Друзей-сверстников у нас не было. Отчасти это обычное следствие школьного воспитания – мы попросту не были знакомы с соседями; но гораздо больше мы обязаны своим одиночеством нашей замкнутости. Один мальчик, живший поблизости, неоднократно пытался сблизиться с нами, а мы всячески избегали его. Каникулярная жизнь слишком коротка, она и так была переполнена чтением, сочинительством, играми, велосипедными прогулками, беседами и планами. «Третий лишний» вызывал у нас яростное неприятие, как и попытки втянуть нас в светскую жизнь (за исключением прекрасного и щедрого гостеприимства Маунтбрэкена). Поскольку в дальнейшем разного рода приглашения сделались для нас подлинным бичом, я лучше скажу о них здесь, и покончим с этим.
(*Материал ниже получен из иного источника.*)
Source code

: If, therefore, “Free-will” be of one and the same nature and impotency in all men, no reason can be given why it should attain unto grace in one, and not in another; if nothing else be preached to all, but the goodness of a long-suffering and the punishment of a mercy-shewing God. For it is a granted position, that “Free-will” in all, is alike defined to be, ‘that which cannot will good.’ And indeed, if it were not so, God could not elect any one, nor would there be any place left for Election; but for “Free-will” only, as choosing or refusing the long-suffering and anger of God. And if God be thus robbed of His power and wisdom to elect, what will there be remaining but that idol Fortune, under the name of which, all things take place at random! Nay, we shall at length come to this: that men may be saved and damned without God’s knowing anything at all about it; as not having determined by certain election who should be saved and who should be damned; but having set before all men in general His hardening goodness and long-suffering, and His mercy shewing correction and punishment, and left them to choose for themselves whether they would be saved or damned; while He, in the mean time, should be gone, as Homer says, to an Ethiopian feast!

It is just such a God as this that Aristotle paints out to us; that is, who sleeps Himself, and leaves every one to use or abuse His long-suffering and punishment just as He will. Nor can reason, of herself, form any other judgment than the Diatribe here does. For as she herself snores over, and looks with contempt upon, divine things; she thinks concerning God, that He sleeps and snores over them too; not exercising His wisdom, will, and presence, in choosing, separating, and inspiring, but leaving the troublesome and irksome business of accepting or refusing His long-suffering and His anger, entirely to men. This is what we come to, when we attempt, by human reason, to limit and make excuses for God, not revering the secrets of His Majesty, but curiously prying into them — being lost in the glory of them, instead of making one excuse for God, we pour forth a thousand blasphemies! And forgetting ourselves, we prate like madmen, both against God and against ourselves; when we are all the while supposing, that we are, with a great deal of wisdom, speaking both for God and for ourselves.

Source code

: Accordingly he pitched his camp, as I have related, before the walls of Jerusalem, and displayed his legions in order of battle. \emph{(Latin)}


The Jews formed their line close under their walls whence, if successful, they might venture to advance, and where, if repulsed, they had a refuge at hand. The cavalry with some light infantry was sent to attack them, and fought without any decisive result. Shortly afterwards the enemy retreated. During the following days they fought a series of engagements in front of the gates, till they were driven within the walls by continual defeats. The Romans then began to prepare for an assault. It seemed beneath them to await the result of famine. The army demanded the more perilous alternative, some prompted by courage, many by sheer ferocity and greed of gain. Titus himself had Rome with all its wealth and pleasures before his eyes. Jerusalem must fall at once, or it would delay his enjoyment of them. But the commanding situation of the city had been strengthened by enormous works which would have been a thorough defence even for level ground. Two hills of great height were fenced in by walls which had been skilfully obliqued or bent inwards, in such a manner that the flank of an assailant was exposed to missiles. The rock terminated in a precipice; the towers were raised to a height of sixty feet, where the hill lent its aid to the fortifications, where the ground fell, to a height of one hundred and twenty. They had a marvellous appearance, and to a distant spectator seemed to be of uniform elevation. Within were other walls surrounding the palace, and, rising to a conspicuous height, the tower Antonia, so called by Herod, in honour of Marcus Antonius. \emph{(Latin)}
В те времена устраивали вечера с танцами; на них зачем-то звали и подростков: хозяевам так удобнее – и если дети хорошо знакомы друг с другом и не слишком застенчивы, они вполне могут повеселиться. Для меня такие вечера превратились в пытку, и не только потому, что я смущался. Я терзался ложностью своего положения, которую прекрасно осознавал: я не по своей воле участвовал во взрослом развлечении, но относились ко мне, как к ребенку. Меня мучила полунасмешливая снисходительность старших, делавших вид, будто они и впрямь считают меня «большим». Прибавим неудобства итонского воротничка, туго накрахмаленной рубашки, тесных башмаков, головокружение и усталость от бодрствования в непривычно поздний час. Думаю, даже взрослым эти посиделки не показались бы увлекательными без вина и флирта; что же за удовольствие для мальчика, не умеющего еще ни пить, ни кокетничать, до утра полировать и без того блестящий паркет? Я не понимал, что так принято, что меня приглашают из вежливости, ради дружбы с отцом или в память матери. Мне все это казалось несправедливым и бессмысленным наказанием, в особенности когда приглашения сыпались в последнюю неделю каникул, вырывая огромный клок из немногих оставшихся нам золотых часов. Так бы и разодрал на части любезнейших хозяев! И чего они к нам привязались? Мы-то им ничего не сделали, мы не заставляли их ходить в гости к нам.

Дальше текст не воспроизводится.